=== Work instruction ===
Copy out each line below in which the string "number" appears.

=== Information ===
- - -

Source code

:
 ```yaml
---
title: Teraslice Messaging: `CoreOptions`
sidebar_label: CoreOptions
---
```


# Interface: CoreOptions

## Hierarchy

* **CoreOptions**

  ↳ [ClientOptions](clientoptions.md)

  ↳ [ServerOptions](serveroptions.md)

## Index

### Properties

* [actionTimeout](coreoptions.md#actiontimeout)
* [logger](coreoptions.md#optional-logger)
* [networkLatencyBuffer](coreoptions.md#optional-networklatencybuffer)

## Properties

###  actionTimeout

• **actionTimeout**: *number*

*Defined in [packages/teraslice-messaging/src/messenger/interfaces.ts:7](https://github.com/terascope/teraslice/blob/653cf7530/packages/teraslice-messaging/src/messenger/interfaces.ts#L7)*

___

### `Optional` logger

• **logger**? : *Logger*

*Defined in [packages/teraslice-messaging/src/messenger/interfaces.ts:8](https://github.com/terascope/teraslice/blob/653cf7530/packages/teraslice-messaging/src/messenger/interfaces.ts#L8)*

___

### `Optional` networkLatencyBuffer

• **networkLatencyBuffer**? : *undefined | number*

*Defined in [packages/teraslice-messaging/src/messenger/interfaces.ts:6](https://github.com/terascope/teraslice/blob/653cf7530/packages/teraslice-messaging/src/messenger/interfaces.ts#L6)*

- - -

=== Task result ===
• **actionTimeout**: *number*
• **networkLatencyBuffer**? : *undefined | number*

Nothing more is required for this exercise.